1. 21 Jul, 2022 1 commit
    • Yang Xu's avatar
      fs: move S_ISGID stripping into the vfs_*() helpers · 1639a49c
      Yang Xu authored
      Move setgid handling out of individual filesystems and into the VFS
      itself to stop the proliferation of setgid inheritance bugs.
      
      Creating files that have both the S_IXGRP and S_ISGID bit raised in
      directories that themselves have the S_ISGID bit set requires additional
      privileges to avoid security issues.
      
      When a filesystem creates a new inode it needs to take care that the
      caller is either in the group of the newly created inode or they have
      CAP_FSETID in their current user namespace and are privileged over the
      parent directory of the new inode. If any of these two conditions is
      true then the S_ISGID bit can be raised for an S_IXGRP file and if not
      it needs to be stripped.
      
      However, there are several key issues with the current implementation:
      
      * S_ISGID stripping logic is entangled with umask stripping.
      
        If a filesystem doesn't support or enable POSIX ACLs then umask
        stripping is done directly in the vfs before calling into the
        filesystem.
        If the filesystem does support POSIX ACLs then unmask stripping may be
        done in the filesystem itself when calling posix_acl_create().
      
        Since umask stripping has an effect on S_ISGID inheritance, e.g., by
        stripping the S_IXGRP bit from the file to be created and all relevant
        filesystems have to call posix_acl_create() before inode_init_owner()
        where we currently take care of S_ISGID handling S_ISGID handling is
        order dependent. IOW, whether or not you get a setgid bit depends on
        POSIX ACLs and umask and in what order they are called.
      
        Note that technically filesystems are free to impose their own
        ordering between posix_acl_create() and inode_init_owner() meaning
        that there's additional ordering issues that influence S_SIGID
        inheritance.
      
      * Filesystems that don't rely on inode_init_owner() don't get S_ISGID
        stripping logic.
      
        While that may be intentional (e.g. network filesystems might just
        defer setgid stripping to a server) it is often just a security issue.
      
      This is not just ugly it's unsustainably messy especially since we do
      still have bugs in this area years after the initial round of setgid
      bugfixes.
      
      So the current state is quite messy and while we won't be able to make
      it completely clean as posix_acl_create() is still a filesystem specific
      call we can improve the S_SIGD stripping situation quite a bit by
      hoisting it out of inode_init_owner() and into the vfs creation
      operations. This means we alleviate the burden for filesystems to handle
      S_ISGID stripping correctly and can standardize the ordering between
      S_ISGID and umask stripping in the vfs.
      
      We add a new helper vfs_prepare_mode() so S_ISGID handling is now done
      in the VFS before umask handling. This has S_ISGID handling is
      unaffected unaffected by whether umask stripping is done by the VFS
      itself (if no POSIX ACLs are supported or enabled) or in the filesystem
      in posix_acl_create() (if POSIX ACLs are supported).
      
      The vfs_prepare_mode() helper is called directly in vfs_*() helpers that
      create new filesystem objects. We need to move them into there to make
      sure that filesystems like overlayfs hat have callchains like:
      
      sys_mknod()
      -> do_mknodat(mode)
         -> .mknod = ovl_mknod(mode)
            -> ovl_create(mode)
               -> vfs_mknod(mode)
      
      get S_ISGID stripping done when calling into lower filesystems via
      vfs_*() creation helpers. Moving vfs_prepare_mode() into e.g.

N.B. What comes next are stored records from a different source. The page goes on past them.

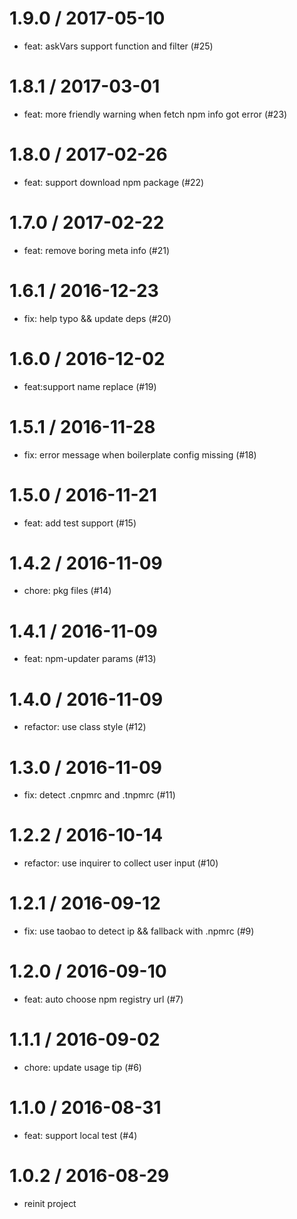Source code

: 
1.9.0 / 2017-05-10
==================

  * feat: askVars support function and filter (#25)

1.8.1 / 2017-03-01
==================

  * feat: more friendly warning when fetch npm info got error (#23)

1.8.0 / 2017-02-26
==================

  * feat: support download npm package (#22)

1.7.0 / 2017-02-22
==================

  * feat: remove boring meta info (#21)

1.6.1 / 2016-12-23
==================

  * fix: help typo && update deps (#20)

1.6.0 / 2016-12-02
==================

  * feat:support name replace (#19)

1.5.1 / 2016-11-28
==================

  * fix: error message when boilerplate config missing (#18)

1.5.0 / 2016-11-21
==================

  * feat: add test support (#15)

1.4.2 / 2016-11-09
==================

  * chore: pkg files (#14)

1.4.1 / 2016-11-09
==================

  * feat: npm-updater params (#13)

1.4.0 / 2016-11-09
==================

  * refactor: use class style (#12)

1.3.0 / 2016-11-09
==================

  * fix: detect .cnpmrc and .tnpmrc (#11)

1.2.2 / 2016-10-14
==================

  * refactor: use inquirer to collect user input (#10)

1.2.1 / 2016-09-12
==================

  * fix: use taobao to detect ip && fallback with .npmrc (#9)

1.2.0 / 2016-09-10
==================

  * feat: auto choose npm registry url (#7)

1.1.1 / 2016-09-02
==================

  * chore: update usage tip (#6)

1.1.0 / 2016-08-31
==================

  * feat: support local test (#4)

1.0.2 / 2016-08-29
==================

  * reinit project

      vfs_mknod() takes care of that. This is in any case semantically cleaner
      because S_ISGID stripping is VFS security requirement.
      
      Security hooks so far have seen the mode with the umask applied but
      without S_ISGID handling done. The relevant hooks are called outside of
      vfs_*() creation helpers so by calling vfs_prepare_mode() from vfs_*()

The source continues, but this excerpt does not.